▶ **Records provided**
--- START ---

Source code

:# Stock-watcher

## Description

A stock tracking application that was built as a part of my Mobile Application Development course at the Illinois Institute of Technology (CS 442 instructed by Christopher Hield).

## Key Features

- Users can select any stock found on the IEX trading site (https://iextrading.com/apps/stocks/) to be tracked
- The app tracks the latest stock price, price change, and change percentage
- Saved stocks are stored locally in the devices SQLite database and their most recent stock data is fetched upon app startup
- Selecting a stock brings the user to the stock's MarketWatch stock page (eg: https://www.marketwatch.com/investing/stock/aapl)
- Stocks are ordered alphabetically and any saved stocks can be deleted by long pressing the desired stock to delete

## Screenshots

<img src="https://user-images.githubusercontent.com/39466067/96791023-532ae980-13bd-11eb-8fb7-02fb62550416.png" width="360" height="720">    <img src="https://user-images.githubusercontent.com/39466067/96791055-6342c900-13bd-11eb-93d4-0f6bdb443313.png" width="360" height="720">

--- END ---

▶ **Task to complete**
All the entries should be written out again precisely.

▶ **Output for this task**
Source code

:# Stock-watcher

## Description

A stock tracking application that was built as a part of my Mobile Application Development course at the Illinois Institute of Technology (CS 442 instructed by Christopher Hield).

## Key Features

- Users can select any stock found on the IEX trading site (https://iextrading.com/apps/stocks/) to be tracked
- The app tracks the latest stock price, price change, and change percentage
- Saved stocks are stored locally in the devices SQLite database and their most recent stock data is fetched upon app startup
- Selecting a stock brings the user to the stock's MarketWatch stock page (eg: https://www.marketwatch.com/investing/stock/aapl)
- Stocks are ordered alphabetically and any saved stocks can be deleted by long pressing the desired stock to delete

## Screenshots

<img src="https://user-images.githubusercontent.com/39466067/96791023-532ae980-13bd-11eb-8fb7-02fb62550416.png" width="360" height="720">    <img src="https://user-images.githubusercontent.com/39466067/96791055-6342c900-13bd-11eb-93d4-0f6bdb443313.png" width="360" height="720">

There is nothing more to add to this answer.